皆さん、今年のゴールデンウィークは如何お過ごしですか?

さて、本日はバブル経済時代における、銀行と商社の審査業務のあり方の違いについて、簡単に触れてみたいと思います。

ここでは、両者の優劣を述べることをポイントには置いておらず、当時の「リスクの取り方」の違いについて説明することに重きを置いているものであることを、まずはご承知置き下さい。

私が1990年4月に入社した頃の総合商社の審査部では、まだ与信管理業務が主軸であって、今のような大型プロジェクト物主体の投融資案件はまだ申請件数としては僅かで、商品やサービスの売買に軸を置いた与信取引がメインでありました。懐かしい時代です。

そして同じ債権者の立場に立つ銀行とのせめぎ合いがしばしば起こっている世界でした。

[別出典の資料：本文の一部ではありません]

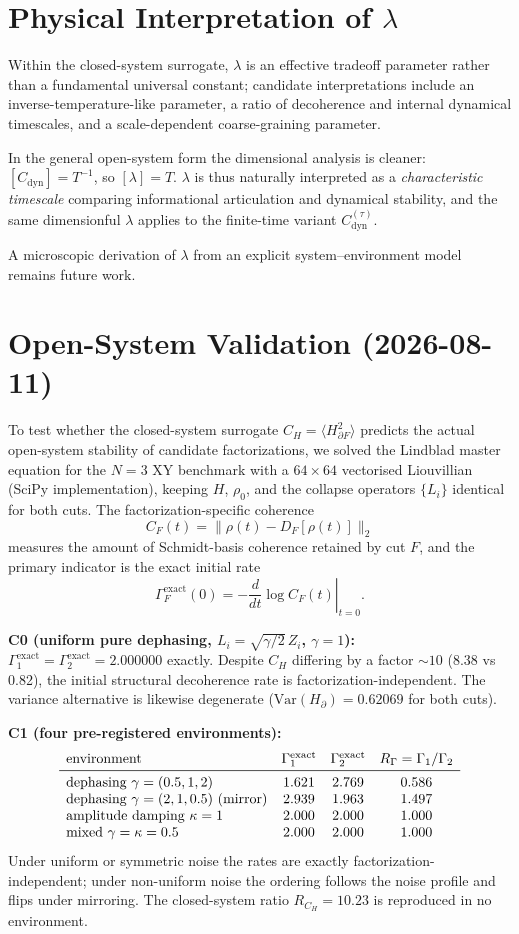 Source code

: \documentclass[11pt]{article}
\begin{document}
\section{Physical Interpretation of $\lambda$}
Within the closed-system surrogate, $\lambda$ is an effective tradeoff parameter rather than a fundamental universal constant; candidate interpretations include an inverse-temperature-like parameter, a ratio of decoherence and internal dynamical timescales, and a scale-dependent coarse-graining parameter.

In the general open-system form the dimensional analysis is cleaner: $[C_{\mathrm{dyn}}]=T^{-1}$, so $[\lambda]=T$. $\lambda$ is thus naturally interpreted as a \emph{characteristic timescale} comparing informational articulation and dynamical stability, and the same dimensionful $\lambda$ applies to the finite-time variant $C_{\mathrm{dyn}}^{(\tau)}$.

A microscopic derivation of $\lambda$ from an explicit system--environment model remains future work.

\section{Open-System Validation (2026-08-11)}
To test whether the closed-system surrogate $C_H=\langle H_{\partial F}^2\rangle$ predicts the actual open-system stability of candidate factorizations, we solved the Lindblad master equation for the $N=3$ XY benchmark with a $64\times64$ vectorised Liouvillian (SciPy implementation), keeping $H$, $\rho_0$, and the collapse operators $\{L_i\}$ identical for both cuts. The factorization-specific coherence
\[
C_F(t)=\|\rho(t)-D_F[\rho(t)]\|_2
\]
measures the amount of Schmidt-basis coherence retained by cut $F$, and the primary indicator is the exact initial rate
\[
\Gamma_F^{\mathrm{exact}}(0)=-\left.\frac{d}{dt}\log C_F(t)\right|_{t=0}.
\]

\textbf{C0 (uniform pure dephasing, $L_i=\sqrt{\gamma/2}\,Z_i$, $\gamma=1$):}
$\Gamma_1^{\mathrm{exact}}=\Gamma_2^{\mathrm{exact}}=2.000000$ exactly. Despite $C_H$ differing by a factor $\sim10$ (8.38 vs 0.82), the initial structural decoherence rate is factorization-independent. The variance alternative is likewise degenerate ($\mathrm{Var}(H_{\partial})=0.62069$ for both cuts).

\textbf{C1 (four pre-registered environments):}
\[
\begin{array}{lccc}
\text{environment} & \Gamma_1^{\mathrm{exact}} & \Gamma_2^{\mathrm{exact}} & R_\Gamma=\Gamma_1/\Gamma_2 \\ \midrule
\text{dephasing } \gamma=(0.5,1,2) & 1.621 & 2.769 & 0.586 \\
\text{dephasing } \gamma=(2,1,0.5)\ \text{(mirror)} & 2.939 & 1.963 & 1.497 \\
\text{amplitude damping } \kappa=1 & 2.000 & 2.000 & 1.000 \\
\text{mixed } \gamma=\kappa=0.5 & 2.000 & 2.000 & 1.000
\end{array}
\]
Under uniform or symmetric noise the rates are exactly factorization-independent; under non-uniform noise the ordering follows the noise profile and flips under mirroring. The closed-system ratio $R_{C_H}=10.23$ is reproduced in no environment.
\end{document}
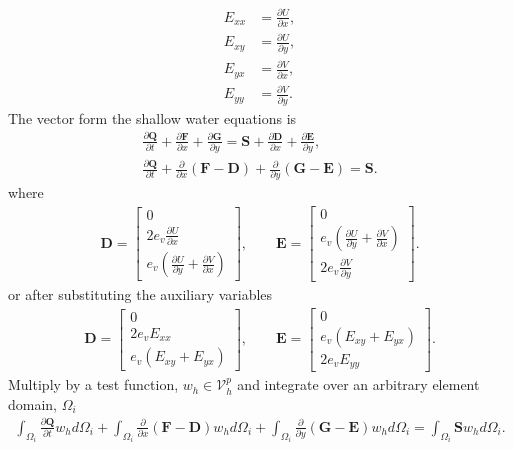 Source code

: \documentclass[11pt]{article}
\begin{document}
\begin{align}
E_{xx} &= \frac{\partial U}{\partial x}, \\
E_{xy} &= \frac{\partial U}{\partial y}, \\
E_{yx} &= \frac{\partial V}{\partial x}, \\
E_{yy} &= \frac{\partial V}{\partial y}.
\end{align}
The vector form the shallow water equations is 
\begin{gather}
\frac{\partial \mathbf{Q}}{\partial t} + \frac{\partial \mathbf{F}}{\partial x} + \frac{\partial \mathbf{G}}{\partial y} = \mathbf{S} + \frac{\partial\mathbf{D}}{\partial x} + \frac{\partial\mathbf{E}}{\partial y}, \\
\frac{\partial \mathbf{Q}}{\partial t} + \frac{\partial }{\partial x}\left(\mathbf{F}-\mathbf{D}\right) + \frac{\partial }{\partial y}\left(\mathbf{G} - \mathbf{E} \right) = \mathbf{S}.
\end{gather}
where
\begin{align}
\mathbf{D} = \begin{bmatrix} 0 \\ 2e_v\frac{\partial U}{\partial x} \\ e_v\left(\frac{\partial U}{\partial y} + \frac{\partial V}{\partial x}\right) \end{bmatrix}, \quad \quad \mathbf{E} = \begin{bmatrix} 0 \\ e_v\left(\frac{\partial U}{\partial y} + \frac{\partial V}{\partial x}\right) \\ 2e_v\frac{\partial V}{\partial y} \end{bmatrix}.
\end{align}
or after substituting the auxiliary variables
\begin{align}
\mathbf{D} = \begin{bmatrix} 0 \\ 2e_vE_{xx} \\ e_v\left(E_{xy} + E_{yx}\right) \end{bmatrix}, \quad \quad \mathbf{E} = \begin{bmatrix} 0 \\ e_v\left(E_{xy} + E_{yx}\right) \\ 2e_vE_{yy} \end{bmatrix}.
\end{align}
Multiply by a test function, $w_h \in \mathcal{V}_h^p$ and integrate over an arbitrary element domain, $\Omega_i$
\begin{gather}
\int_{\Omega_i}\frac{\partial \mathbf{Q}}{\partial t} w_h d\Omega_i+ \int_{\Omega_i}\frac{\partial }{\partial x}\left(\mathbf{F}-\mathbf{D}\right) w_h d\Omega_i+ \int_{\Omega_i}\frac{\partial }{\partial y}\left(\mathbf{G} - \mathbf{E} \right) w_h d\Omega_i= \int_{\Omega_i}\mathbf{S}w_h d\Omega_i.
\end{gather}
\end{document}
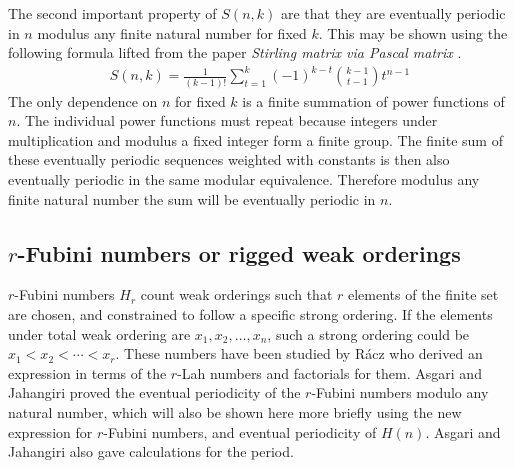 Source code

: \documentclass[12pt,reqno]{article}
\begin{document}
The second important property of $S(n,k)$ are that they are eventually periodic in $n$ modulus any finite natural number  for fixed $k$. This may be shown using the following formula lifted from the paper \textit{Stirling matrix via Pascal matrix} \cite{cc:relation}.
\begin{align}
	S(n,k) = \frac{1}{(k - 1)!} \sum_{t = 1}^{k}(-1)^{k-t}\binom{k-1}{t-1} t^{n-1}
\end{align}
The only dependence on $n$ for fixed $k$ is a finite summation of power functions of $n$. The individual power functions must repeat because integers under multiplication and modulus a fixed integer form a finite group. The finite sum of these eventually periodic sequences weighted with constants is then also eventually periodic in the same modular equivalence. Therefore modulus any finite natural number the sum will be eventually periodic in $n$.

\subsection{$r$-Fubini numbers or rigged weak orderings}


$r$-Fubini numbers $H_{r}$ count weak orderings such that $r$ elements of the finite set are chosen, and constrained to follow a specific strong ordering. If the elements under total weak ordering are $x_{1}, x_{2}, \ldots, x_{n}$, such a strong ordering could be $x_{1} < x_{2} < \cdots < x_{r}$. These numbers have been studied by R\'acz who derived an expression in terms of the $r$-Lah numbers and factorials \cite{cc:racz} for them. Asgari and Jahangiri \cite{cc:asgari} proved the eventual periodicity of the $r$-Fubini numbers modulo any natural number, which will also be shown here more briefly using the new expression for $r$-Fubini numbers, and eventual periodicity of $H(n)$. Asgari and Jahangiri also gave calculations for the period.
\end{document}
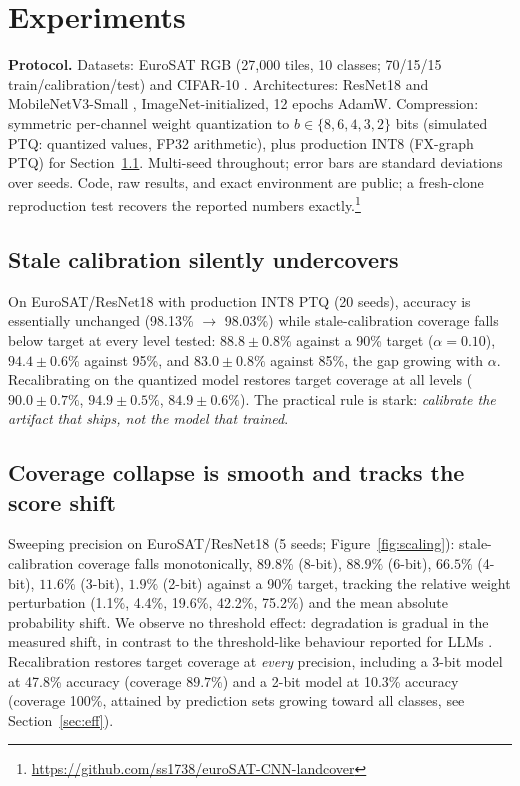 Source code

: \documentclass[11pt]{article}
\begin{document}
\section{Experiments}

\textbf{Protocol.} Datasets: EuroSAT RGB \citep{helber2019} (27{,}000 tiles,
10 classes; 70/15/15 train/calibration/test) and CIFAR-10 \citep{krizhevsky2009}.
Architectures: ResNet18 \citep{he2016} and MobileNetV3-Small
\citep{howard2019}, ImageNet-initialized, 12 epochs AdamW. Compression:
symmetric per-channel weight quantization to $b \in \{8,6,4,3,2\}$ bits
(simulated PTQ: quantized values, FP32 arithmetic), plus production INT8
(FX-graph PTQ) for Section~\ref{sec:break}. Multi-seed throughout; error bars
are standard deviations over seeds. Code, raw results, and exact environment
are public; a fresh-clone reproduction test recovers the reported numbers
exactly.\footnote{\url{https://github.com/ss1738/euroSAT-CNN-landcover}}

\subsection{Stale calibration silently undercovers}\label{sec:break}

On EuroSAT/ResNet18 with production INT8 PTQ (20 seeds), accuracy is
essentially unchanged (98.13\% $\to$ 98.03\%) while stale-calibration
coverage falls below target at every level tested: $88.8 \pm 0.8\%$ against a
90\% target ($\alpha{=}0.10$), $94.4 \pm 0.6\%$ against 95\%, and
$83.0 \pm 0.8\%$ against 85\%, the gap growing with $\alpha$. Recalibrating
on the quantized model restores target coverage at all levels
($90.0 \pm 0.7\%$, $94.9 \pm 0.5\%$, $84.9 \pm 0.6\%$). The practical rule is
stark: \emph{calibrate the artifact that ships, not the model that trained}.

\subsection{Coverage collapse is smooth and tracks the score shift}\label{sec:scaling}

Sweeping precision on EuroSAT/ResNet18 (5 seeds;
Figure~\ref{fig:scaling}): stale-calibration coverage falls monotonically,
$89.8\%$ (8-bit), $88.9\%$ (6-bit), $66.5\%$ (4-bit), $11.6\%$ (3-bit),
$1.9\%$ (2-bit) against a 90\% target, tracking the relative weight
perturbation (1.1\%, 4.4\%, 19.6\%, 42.2\%, 75.2\%) and the mean absolute
probability shift. We observe no threshold effect: degradation is gradual in
the measured shift, in contrast to the threshold-like behaviour reported for
LLMs \citep{compressionUQ2026}. Recalibration restores target coverage at
\emph{every} precision, including a 3-bit model at 47.8\% accuracy (coverage
$89.7\%$) and a 2-bit model at 10.3\% accuracy (coverage 100\%, attained by
prediction sets growing toward all classes, see Section~\ref{sec:eff}).
\end{document}

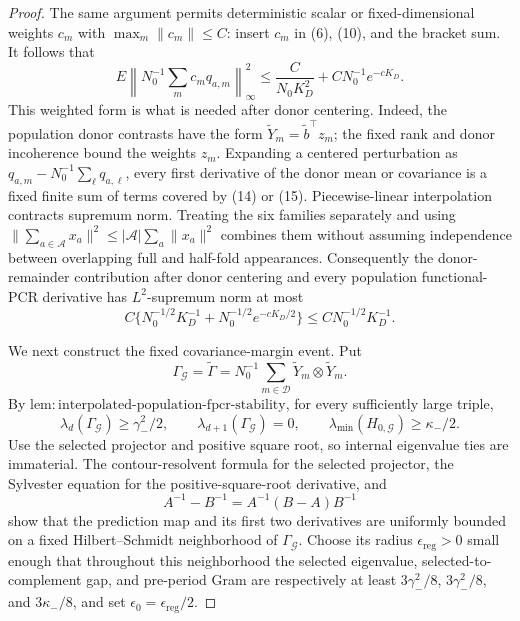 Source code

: \documentclass{article}
\begin{document}
\begin{proof}
The same argument permits deterministic scalar or fixed-dimensional weights
\(c_m\) with \(\max_m\|c_m\|\leq C\): insert \(c_m\) in (6), (10), and
the bracket sum.  It follows that
\[
 E\left\|N_0^{-1}\sum_m c_mq_{a,m}\right\|_\infty^2
 \leq\frac{C}{N_0K_D^2}+C N_0^{-1}e^{-cK_D}.           \tag{15}
\]
This weighted form is what is needed after donor centering.  Indeed, the
population donor contrasts have the form
\(\widetilde Y_m=\widetilde b^{\top}z_m\); the fixed rank and donor
incoherence bound the weights \(z_m\).  Expanding a centered perturbation as
\(q_{a,m}-N_0^{-1}\sum_\ell q_{a,\ell}\), every first derivative of the
donor mean or covariance is a fixed finite sum of terms covered by (14) or
(15).  Piecewise-linear interpolation contracts supremum norm.  Treating the
six families separately and using
\(\|\sum_{a\in\mathscr A}x_a\|^2\leq
|\mathscr A|\sum_a\|x_a\|^2\) combines them without assuming independence
between overlapping full and half-fold appearances.  Consequently the
donor-remainder contribution after donor centering and every population
functional-PCR derivative has \(L^2\)-supremum norm at most
\[
 C\{N_0^{-1/2}K_D^{-1}+N_0^{-1/2}e^{-cK_D/2}\}
 \leq C N_0^{-1/2}K_D^{-1}.                            \tag{16}
\]

We next construct the fixed covariance-margin event.  Put
\[
 \Gamma_{\mathcal G}=\widetilde\Gamma
 =N_0^{-1}\sum_{m\in\mathcal D}
   \widetilde Y_m\otimes\widetilde Y_m.
\]
By
\(\mathrm{lem:interpolated\mbox{-}population\mbox{-}fpcr\mbox{-}stability}\),
for every sufficiently large triple,
\[
 \lambda_d(\Gamma_{\mathcal G})\geq\gamma_-^2/2,
 \qquad \lambda_{d+1}(\Gamma_{\mathcal G})=0,
 \qquad \lambda_{\min}(H_{0,\mathcal G})\geq\kappa_-/2. \tag{17}
\]
Use the selected projector and positive square root, so internal eigenvalue
ties are immaterial.  The contour-resolvent formula for the selected
projector, the Sylvester equation for the positive-square-root derivative,
and
\[
 A^{-1}-B^{-1}=A^{-1}(B-A)B^{-1}                       \tag{18}
\]
show that the prediction map and its first two derivatives are uniformly
bounded on a fixed Hilbert--Schmidt neighborhood of
\(\Gamma_{\mathcal G}\).  Choose its radius
\(\epsilon_{\mathrm{reg}}>0\) small enough that throughout this neighborhood
the selected eigenvalue, selected-to-complement gap, and pre-period Gram are
respectively at least \(3\gamma_-^2/8\), \(3\gamma_-^2/8\), and
\(3\kappa_-/8\), and set \(\epsilon_0=\epsilon_{\mathrm{reg}}/2\).


\end{proof}
\end{document}
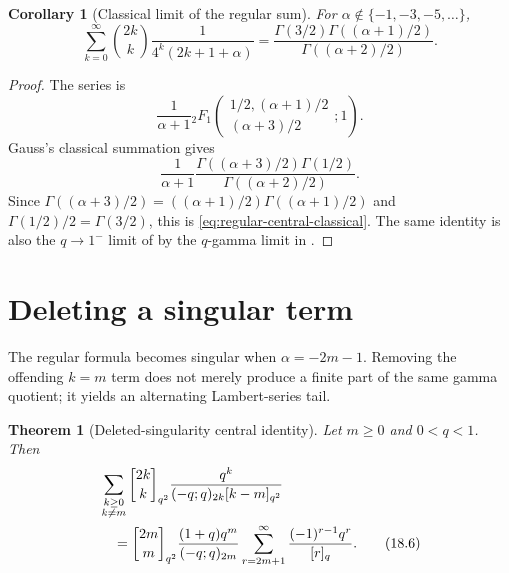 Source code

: \documentclass[11pt,oneside,openany]{book}
\newtheorem{theorem}{Theorem}[chapter]
\newtheorem{corollary}[corollary]{Corollary}
\theoremstyle{definition}
\theoremstyle{remark}
\newcommand{\Qbinom}[3]{\genfrac{[}{]}{0pt}{}{#1}{#2}_{#3}}
\begin{document}
\begin{corollary}[Classical limit of the regular sum]\label{cor:regular-central-classical}
For $\alpha\notin\{-1,-3,-5,\ldots\}$,
\[
 \sum_{k=0}^{\infty}\binom{2k}{k}
 \frac1{4^k(2k+1+\alpha)}
 =\frac{\Gamma(3/2)\Gamma((\alpha+1)/2)}
        {\Gamma((\alpha+2)/2)}.
 \tag{18.5}\label{eq:regular-central-classical}
\]
\end{corollary}

\begin{proof}
The series is
\[
 \frac1{\alpha+1}
 {}_2F_1\!\left(
 \begin{matrix}1/2,(\alpha+1)/2\\(\alpha+3)/2\end{matrix};1\right).
\]
Gauss's classical summation gives
\[
 \frac1{\alpha+1}
 \frac{\Gamma((\alpha+3)/2)\Gamma(1/2)}
      {\Gamma((\alpha+2)/2)}.
\]
Since $\Gamma((\alpha+3)/2)=((\alpha+1)/2)\Gamma((\alpha+1)/2)$ and $\Gamma(1/2)/2=\Gamma(3/2)$, this is \eqref{eq:regular-central-classical}.  The same identity is also the $q\to1^-$ limit of  by the $q$-gamma limit in .
\end{proof}

\section{Deleting a singular term}

The regular formula becomes singular when $\alpha=-2m-1$.  Removing the offending $k=m$ term does not merely produce a finite part of the same gamma quotient; it yields an alternating Lambert-series tail.

\begin{theorem}[Deleted-singularity central identity]\label{thm:singular-central}
Let $m\ge0$ and $0<q<1$.  Then
\begin{align}
 &\sum_{\substack{k\ge0\\k\ne m}}
 \Qbinom{2k}{k}{q^2}
 \frac{q^k}{(-q;q)_{2k}[k-m]_{q^2}}
 \notag\\
 &\quad=
 \Qbinom{2m}{m}{q^2}
 \frac{(1+q)q^m}{(-q;q)_{2m}}
 \sum_{r=2m+1}^{\infty}
 \frac{(-1)^{r-1}q^r}{[r]_q}.
 \tag{18.6}\label{eq:singular-central}
\end{align}
\end{theorem}
\end{document}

ビジネス遂行上、必要な運転資金や設備資金を供与する立場にある銀行がある意味、お金の貸し手としてど真ん中の立場におられて、いつも与信の裏付けとなる不動産担保等は第一順位の担保権設定者として存在していたのでした。

ご存知の通り、バブル経済時代における担保と言えば、当時価格が右肩上がりであった不動産を取得するのがごく当たり前のように行われていた時代でした。

そこで、我々商社よりも先順位で銀行(メイン行やサブ行)が不動産担保を付けていることがごく普通であり、その意味では、銀行はほぼフル担保での与信を保証されておりました。

銀行の与信管理は、一言で言えば、フル担保で保全されている世界であり、商社の立場から見て非常に羨ましく思えたのと同時に、それは他方でどこか緊張感に欠けるものにも見えていました。ただ、一度メインバンクの立場になれば、ある意味、対外的には運命共同体的な要素が強くなるわけで、そう簡単に融資を引き上げにくくなるということは十分に理解しておりました。

また、銀行は、立場上、毎月の「月次試算表」を入手できる立場にあり、与信先の業況推移について詳細をタイムリーに把握できる立場にいたことになります。この点でも商社は、大きく劣後した立場におりました。年次決算につきましても、税務申告書付き諸勘定明細を入手されたいたものと推察します。

通常、商社は、第二順位以降での不動産担保の取得に留まることになるので、フル担保というケースはごく稀で、机上評価の世界ではありますが、常に一定のリスクを背負っての与信取引を行っておりました。

斯様に、同じ与信管理の世界にいても、明らかに銀行と商社では「リスクの取り方」が異なっておりました。ただ、このことが審査マンとしての実力養成に貢献してくれたことは間違いありませんでした。

商社の与信管理は、常に「リスク・リターンの発想」の下で行わざるを得ず、ある意味、最初からリスクを取ることを前提にした与信管理を実施していたことを今になって痛感しています。常に、緊張感の中で、与信取引の可否を判断することは、審査マンとしては大きな腕の見せ所になるとも確信しました。

与信先の信用力に応じて、マージン率(取扱利益率)を上下させることは当然のこととして、同時に、実際の担保価値があるかどうかは別にして、不動産担保以外の様々な担保・保証を取得することも模索しつつ、必要に応じて、営業部と共に訪問調査を積み重ね、与信先の実態・動向把握に努めておりました。

時はバブル経済崩壊後の銀行業界の変遷は、皆さまもご存知の通りかと思いますが、与信を実行した時には担保価値がフルに見込まれていた不動産評価額は、バブルの如く、軒並み消失して大きく下落する事態に直面し、銀行がフル担保と確信していた担保価値が大きく毀損し、与信先の破綻と共に、銀行でも焦付が多発することになったのでした。

勿論、当時、商社も多くの貸倒損失を蒙りましたが、基本的にはどれも納得感のある引っ掛かりが中心でありました。与信管理の判断において、担保取得を前提にした与信供与を実施してこなかった商社は、常にリスクに晒された中での与信管理を実施してきたわけであり、リスクリターンの発想の下で、与信先の信用状態に応じてメリハリの効いた管理を励行し、取引撤退の際の逃げるスピードも実に早かったと自覚しております。

「担保は与信を生まず」、この名言を実感したバブル崩壊時の与信管理の世界でした。